As part of this research, they have reviewed similar programs in other cities as well as the potential benefits of historic districts.
Different routes are available and the decision of what action to take, if any, will depend on the opinion of the downtown property owners and business owners as well as the general community.
One choice is to nominate the downtown district for listing on the National Historic Registry. This action brings recognition but does not protect the area in any way. To protect the downtown area, a local district would be formed and an ordinance would be written for preservation. With this option, the ordinance would place specific rules on what changes/additions could be made to the property in the district.
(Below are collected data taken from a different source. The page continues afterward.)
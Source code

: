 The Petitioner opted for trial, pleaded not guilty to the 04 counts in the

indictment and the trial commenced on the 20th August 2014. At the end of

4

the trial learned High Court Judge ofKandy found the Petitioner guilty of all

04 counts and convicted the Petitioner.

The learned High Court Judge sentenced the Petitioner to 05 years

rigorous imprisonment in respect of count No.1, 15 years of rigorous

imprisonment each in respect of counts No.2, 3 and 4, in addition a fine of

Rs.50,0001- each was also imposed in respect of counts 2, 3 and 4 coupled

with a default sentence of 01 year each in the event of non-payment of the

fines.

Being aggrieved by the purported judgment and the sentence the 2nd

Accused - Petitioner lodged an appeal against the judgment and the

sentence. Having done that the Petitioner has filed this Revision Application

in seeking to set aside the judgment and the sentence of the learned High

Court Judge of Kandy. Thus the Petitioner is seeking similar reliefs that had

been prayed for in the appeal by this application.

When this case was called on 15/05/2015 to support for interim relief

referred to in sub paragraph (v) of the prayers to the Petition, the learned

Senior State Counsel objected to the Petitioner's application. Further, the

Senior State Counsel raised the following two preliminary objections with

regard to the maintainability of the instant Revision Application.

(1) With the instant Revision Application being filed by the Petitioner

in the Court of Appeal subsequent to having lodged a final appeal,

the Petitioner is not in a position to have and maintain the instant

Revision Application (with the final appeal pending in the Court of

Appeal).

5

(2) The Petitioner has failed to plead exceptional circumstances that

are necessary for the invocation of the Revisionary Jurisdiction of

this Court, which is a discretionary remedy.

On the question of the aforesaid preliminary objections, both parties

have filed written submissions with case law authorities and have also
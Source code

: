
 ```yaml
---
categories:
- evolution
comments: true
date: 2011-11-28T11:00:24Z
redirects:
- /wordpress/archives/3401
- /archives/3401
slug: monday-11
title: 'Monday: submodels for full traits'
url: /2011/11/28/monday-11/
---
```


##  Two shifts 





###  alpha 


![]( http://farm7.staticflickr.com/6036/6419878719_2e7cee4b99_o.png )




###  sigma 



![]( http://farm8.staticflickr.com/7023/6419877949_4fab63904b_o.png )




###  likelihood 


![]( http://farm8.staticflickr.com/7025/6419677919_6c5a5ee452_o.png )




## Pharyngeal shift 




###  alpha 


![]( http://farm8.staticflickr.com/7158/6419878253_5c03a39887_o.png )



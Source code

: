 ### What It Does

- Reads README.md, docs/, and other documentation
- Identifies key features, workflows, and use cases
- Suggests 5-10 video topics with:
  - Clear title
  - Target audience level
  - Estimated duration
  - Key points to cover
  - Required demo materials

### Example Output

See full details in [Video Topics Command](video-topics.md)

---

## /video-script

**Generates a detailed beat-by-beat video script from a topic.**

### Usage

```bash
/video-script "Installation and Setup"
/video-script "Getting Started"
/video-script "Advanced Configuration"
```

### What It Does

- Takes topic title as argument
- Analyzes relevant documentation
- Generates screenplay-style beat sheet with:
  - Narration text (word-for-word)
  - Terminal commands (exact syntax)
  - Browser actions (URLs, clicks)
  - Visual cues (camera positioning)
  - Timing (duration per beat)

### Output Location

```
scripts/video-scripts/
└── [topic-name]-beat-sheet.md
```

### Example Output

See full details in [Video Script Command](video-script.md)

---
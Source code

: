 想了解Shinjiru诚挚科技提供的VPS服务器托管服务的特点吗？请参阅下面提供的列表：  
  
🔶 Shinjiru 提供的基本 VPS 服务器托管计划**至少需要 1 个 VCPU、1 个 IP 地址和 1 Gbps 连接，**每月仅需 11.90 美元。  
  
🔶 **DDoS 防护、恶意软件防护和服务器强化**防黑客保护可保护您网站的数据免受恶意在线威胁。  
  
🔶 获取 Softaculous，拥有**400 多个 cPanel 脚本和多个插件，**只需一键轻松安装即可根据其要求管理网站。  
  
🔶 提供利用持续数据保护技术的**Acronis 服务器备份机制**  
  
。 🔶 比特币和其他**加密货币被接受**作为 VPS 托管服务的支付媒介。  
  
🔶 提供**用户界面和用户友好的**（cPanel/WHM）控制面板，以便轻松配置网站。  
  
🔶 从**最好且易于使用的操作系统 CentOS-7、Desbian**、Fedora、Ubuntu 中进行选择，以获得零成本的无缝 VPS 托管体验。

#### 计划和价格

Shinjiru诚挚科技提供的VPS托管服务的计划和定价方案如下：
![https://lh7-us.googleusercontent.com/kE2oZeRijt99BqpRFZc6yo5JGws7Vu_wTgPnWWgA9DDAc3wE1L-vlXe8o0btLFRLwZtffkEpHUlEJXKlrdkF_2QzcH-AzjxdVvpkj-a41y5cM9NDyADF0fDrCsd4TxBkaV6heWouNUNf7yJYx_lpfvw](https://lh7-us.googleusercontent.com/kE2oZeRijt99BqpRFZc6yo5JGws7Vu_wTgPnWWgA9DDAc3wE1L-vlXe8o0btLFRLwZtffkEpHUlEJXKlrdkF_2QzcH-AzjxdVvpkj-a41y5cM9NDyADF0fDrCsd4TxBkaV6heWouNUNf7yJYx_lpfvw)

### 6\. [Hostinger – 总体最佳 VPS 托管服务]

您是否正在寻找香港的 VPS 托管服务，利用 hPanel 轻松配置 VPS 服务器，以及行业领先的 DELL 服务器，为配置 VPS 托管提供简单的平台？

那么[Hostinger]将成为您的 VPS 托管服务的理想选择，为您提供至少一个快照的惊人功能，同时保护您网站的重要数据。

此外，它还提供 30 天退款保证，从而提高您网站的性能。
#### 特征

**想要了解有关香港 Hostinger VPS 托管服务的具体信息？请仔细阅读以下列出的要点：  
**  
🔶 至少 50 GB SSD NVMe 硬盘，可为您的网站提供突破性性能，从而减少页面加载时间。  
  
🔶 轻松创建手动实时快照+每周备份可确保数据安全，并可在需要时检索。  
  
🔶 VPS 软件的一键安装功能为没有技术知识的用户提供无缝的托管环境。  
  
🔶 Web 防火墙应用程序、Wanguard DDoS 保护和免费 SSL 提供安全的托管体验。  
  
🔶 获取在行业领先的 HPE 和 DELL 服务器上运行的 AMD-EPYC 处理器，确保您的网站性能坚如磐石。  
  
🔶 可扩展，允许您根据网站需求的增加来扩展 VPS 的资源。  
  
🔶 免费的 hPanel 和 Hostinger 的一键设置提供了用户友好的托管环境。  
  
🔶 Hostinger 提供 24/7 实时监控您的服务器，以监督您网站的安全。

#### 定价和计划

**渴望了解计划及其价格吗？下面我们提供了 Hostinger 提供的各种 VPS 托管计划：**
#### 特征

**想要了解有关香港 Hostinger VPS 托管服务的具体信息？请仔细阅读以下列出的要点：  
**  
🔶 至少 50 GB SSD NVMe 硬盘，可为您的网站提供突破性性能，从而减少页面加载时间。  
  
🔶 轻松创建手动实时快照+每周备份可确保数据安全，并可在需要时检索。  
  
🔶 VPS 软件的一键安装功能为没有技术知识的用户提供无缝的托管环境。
Because the staff writes the ordinance, it can be as lenient or strict as the property owners and community wish.
Like in other zoning cases, there would be public hearings so that all citizens would have an opportunity to voice opinions and ideas.
Consultants at Quimby and McCoy Preservation Architecture have been engaged to help with the process. Nancy McCoy has made presentations to the board and general membership of the Garland Downtown Business Association. Most members present preliminarily agreed that applying for the National History Registry and/or declaring a local historic district with an ordinance sounds like a positive step, but more research is needed.
Staff and consultants have also met with some of the downtown property owners and business owners to gauge interest in the project.
An advisory group consisting of downtown property owners and representatives from the Landmark Society and Preservation Garland has been formed that will advise on seeking placement on National Registry and forming local historic district as well as review potential ordinances.
King presented the following goal statement:
“The goal of a Garland Historic Preservation Ordinance is to protect the integrity of…
Unique/landmark structures and places in Garland,
The elements of the built environment in a commercial district or residential neighborhood that influences the neighborhood’s character and harmony,
And the general character and appearance of downtown as a “historic” and “special” place in the community,
…while recognizing and protecting individual property owner rights and enabling an environment supportive of vibrant and productive economic development by balancing often competing needs with available, feasible and reasonable solutions in a timely and productive manner while applying agreed-upon definitions, standards and review processes.”